Starting from the line in which "where variables model" appears, output every line down to the last line of the data below, exactly and without anything more.

Dataset items

□ □ □

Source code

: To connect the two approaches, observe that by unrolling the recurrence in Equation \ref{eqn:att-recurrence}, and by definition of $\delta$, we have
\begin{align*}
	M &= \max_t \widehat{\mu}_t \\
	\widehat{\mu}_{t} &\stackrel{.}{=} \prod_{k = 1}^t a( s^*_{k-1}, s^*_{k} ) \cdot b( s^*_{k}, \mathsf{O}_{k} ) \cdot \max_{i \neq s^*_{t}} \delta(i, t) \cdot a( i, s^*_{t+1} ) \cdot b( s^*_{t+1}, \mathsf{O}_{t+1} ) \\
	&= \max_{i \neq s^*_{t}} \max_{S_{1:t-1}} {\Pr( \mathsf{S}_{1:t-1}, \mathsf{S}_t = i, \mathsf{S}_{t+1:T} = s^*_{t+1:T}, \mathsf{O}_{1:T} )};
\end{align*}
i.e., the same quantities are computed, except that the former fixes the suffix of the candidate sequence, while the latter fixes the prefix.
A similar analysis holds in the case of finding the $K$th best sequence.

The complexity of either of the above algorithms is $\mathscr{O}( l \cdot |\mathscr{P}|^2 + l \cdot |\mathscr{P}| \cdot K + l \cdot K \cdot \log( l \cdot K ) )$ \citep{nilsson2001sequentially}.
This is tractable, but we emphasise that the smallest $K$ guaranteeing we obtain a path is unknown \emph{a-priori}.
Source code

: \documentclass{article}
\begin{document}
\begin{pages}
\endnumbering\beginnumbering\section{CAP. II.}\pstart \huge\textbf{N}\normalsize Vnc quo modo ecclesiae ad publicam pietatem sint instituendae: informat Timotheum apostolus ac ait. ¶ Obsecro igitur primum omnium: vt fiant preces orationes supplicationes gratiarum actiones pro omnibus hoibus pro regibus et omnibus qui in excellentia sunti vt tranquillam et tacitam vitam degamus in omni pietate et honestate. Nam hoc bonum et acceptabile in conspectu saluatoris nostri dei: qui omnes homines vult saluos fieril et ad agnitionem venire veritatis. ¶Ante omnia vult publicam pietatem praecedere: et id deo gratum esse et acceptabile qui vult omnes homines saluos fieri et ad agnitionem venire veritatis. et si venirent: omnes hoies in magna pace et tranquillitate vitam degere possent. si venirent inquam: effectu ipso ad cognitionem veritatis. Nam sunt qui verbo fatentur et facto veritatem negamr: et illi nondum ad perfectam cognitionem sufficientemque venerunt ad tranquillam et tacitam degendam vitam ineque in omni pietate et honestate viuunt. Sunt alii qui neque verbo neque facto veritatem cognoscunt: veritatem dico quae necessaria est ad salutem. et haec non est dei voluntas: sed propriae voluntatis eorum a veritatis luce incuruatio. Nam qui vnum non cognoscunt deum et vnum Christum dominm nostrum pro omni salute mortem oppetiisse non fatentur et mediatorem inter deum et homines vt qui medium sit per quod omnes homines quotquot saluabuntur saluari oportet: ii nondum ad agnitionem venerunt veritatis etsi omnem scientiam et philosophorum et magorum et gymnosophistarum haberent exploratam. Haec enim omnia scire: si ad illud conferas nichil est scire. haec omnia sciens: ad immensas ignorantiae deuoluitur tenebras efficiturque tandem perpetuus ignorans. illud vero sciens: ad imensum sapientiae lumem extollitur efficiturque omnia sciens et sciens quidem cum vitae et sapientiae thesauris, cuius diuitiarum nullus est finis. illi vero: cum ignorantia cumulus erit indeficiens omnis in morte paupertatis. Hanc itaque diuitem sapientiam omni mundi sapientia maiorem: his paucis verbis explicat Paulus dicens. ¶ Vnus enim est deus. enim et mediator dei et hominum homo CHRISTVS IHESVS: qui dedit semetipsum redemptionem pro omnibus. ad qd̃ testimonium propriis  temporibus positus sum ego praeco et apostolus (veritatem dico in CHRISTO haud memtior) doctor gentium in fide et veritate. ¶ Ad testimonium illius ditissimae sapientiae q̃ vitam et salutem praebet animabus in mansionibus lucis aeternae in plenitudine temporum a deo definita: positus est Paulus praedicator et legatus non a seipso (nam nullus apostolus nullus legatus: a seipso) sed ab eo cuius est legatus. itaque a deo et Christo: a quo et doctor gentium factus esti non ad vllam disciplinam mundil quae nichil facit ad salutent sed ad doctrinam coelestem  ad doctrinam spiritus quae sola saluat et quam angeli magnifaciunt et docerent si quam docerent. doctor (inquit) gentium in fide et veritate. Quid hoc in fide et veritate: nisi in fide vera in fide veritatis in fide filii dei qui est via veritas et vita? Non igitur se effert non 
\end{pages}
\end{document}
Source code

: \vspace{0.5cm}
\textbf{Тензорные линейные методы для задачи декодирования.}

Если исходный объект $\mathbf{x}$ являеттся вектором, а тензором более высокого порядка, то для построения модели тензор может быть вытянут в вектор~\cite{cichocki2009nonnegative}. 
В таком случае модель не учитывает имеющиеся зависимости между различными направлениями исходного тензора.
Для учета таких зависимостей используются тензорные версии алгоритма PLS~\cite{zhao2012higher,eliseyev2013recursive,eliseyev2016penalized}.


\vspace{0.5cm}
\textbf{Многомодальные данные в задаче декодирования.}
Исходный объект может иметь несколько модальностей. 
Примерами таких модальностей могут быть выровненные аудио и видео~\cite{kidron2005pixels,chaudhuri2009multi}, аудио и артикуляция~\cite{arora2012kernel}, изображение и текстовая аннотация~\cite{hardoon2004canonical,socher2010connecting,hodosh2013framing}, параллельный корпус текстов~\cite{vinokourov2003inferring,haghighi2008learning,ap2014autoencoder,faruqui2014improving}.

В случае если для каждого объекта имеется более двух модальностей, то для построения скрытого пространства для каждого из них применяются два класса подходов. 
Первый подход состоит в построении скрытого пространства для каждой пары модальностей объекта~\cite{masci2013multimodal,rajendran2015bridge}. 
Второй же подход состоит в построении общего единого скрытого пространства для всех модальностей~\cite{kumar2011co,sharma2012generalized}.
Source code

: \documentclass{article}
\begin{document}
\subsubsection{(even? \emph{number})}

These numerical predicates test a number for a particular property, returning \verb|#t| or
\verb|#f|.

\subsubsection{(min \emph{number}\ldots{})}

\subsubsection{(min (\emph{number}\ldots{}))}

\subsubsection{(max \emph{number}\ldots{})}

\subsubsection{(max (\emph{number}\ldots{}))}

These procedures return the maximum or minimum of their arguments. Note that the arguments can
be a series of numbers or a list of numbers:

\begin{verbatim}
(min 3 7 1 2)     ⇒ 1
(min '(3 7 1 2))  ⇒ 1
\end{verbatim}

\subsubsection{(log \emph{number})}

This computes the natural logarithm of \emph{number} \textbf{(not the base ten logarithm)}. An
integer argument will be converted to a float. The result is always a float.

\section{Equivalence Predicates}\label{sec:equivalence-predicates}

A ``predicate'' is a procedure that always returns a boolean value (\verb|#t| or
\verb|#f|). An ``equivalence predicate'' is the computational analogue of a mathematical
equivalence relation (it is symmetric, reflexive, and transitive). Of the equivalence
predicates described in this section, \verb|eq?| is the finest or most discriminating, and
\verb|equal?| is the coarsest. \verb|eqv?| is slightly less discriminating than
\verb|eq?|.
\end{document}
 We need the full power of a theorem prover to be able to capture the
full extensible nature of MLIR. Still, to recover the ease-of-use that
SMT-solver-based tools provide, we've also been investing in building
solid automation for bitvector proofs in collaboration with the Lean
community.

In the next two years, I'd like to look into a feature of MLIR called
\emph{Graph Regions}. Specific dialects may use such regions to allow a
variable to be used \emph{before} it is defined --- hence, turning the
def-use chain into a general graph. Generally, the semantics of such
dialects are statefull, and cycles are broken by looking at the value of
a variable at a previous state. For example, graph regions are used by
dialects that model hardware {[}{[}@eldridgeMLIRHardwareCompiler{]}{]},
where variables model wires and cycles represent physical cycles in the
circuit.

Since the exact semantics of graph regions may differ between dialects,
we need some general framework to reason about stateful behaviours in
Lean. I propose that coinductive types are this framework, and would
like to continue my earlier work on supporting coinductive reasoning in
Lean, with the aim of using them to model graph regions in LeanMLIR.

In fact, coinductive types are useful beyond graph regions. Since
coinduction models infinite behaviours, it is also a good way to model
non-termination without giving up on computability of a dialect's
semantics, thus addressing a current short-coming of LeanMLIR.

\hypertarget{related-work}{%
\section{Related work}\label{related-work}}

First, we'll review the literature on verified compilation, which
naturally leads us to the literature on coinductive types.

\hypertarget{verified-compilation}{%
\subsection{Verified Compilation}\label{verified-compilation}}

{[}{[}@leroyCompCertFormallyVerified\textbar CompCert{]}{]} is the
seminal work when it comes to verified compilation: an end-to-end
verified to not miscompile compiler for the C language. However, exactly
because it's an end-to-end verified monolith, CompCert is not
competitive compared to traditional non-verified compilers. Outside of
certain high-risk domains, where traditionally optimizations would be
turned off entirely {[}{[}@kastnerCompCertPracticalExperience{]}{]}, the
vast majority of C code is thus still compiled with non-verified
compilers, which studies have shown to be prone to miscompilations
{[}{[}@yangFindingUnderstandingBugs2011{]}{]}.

□ □ □

Task solution:
where variables model wires and cycles represent physical cycles in the
circuit.

Since the exact semantics of graph regions may differ between dialects,
we need some general framework to reason about stateful behaviours in
Lean. I propose that coinductive types are this framework, and would
like to continue my earlier work on supporting coinductive reasoning in
Lean, with the aim of using them to model graph regions in LeanMLIR.

In fact, coinductive types are useful beyond graph regions. Since
coinduction models infinite behaviours, it is also a good way to model
non-termination without giving up on computability of a dialect's
semantics, thus addressing a current short-coming of LeanMLIR.

\hypertarget{related-work}{%
\section{Related work}\label{related-work}}

First, we'll review the literature on verified compilation, which
naturally leads us to the literature on coinductive types.

\hypertarget{verified-compilation}{%
\subsection{Verified Compilation}\label{verified-compilation}}

{[}{[}@leroyCompCertFormallyVerified\textbar CompCert{]}{]} is the
seminal work when it comes to verified compilation: an end-to-end
verified to not miscompile compiler for the C language. However, exactly
because it's an end-to-end verified monolith, CompCert is not
competitive compared to traditional non-verified compilers. Outside of
certain high-risk domains, where traditionally optimizations would be
turned off entirely {[}{[}@kastnerCompCertPracticalExperience{]}{]}, the
vast majority of C code is thus still compiled with non-verified
compilers, which studies have shown to be prone to miscompilations
{[}{[}@yangFindingUnderstandingBugs2011{]}{]}.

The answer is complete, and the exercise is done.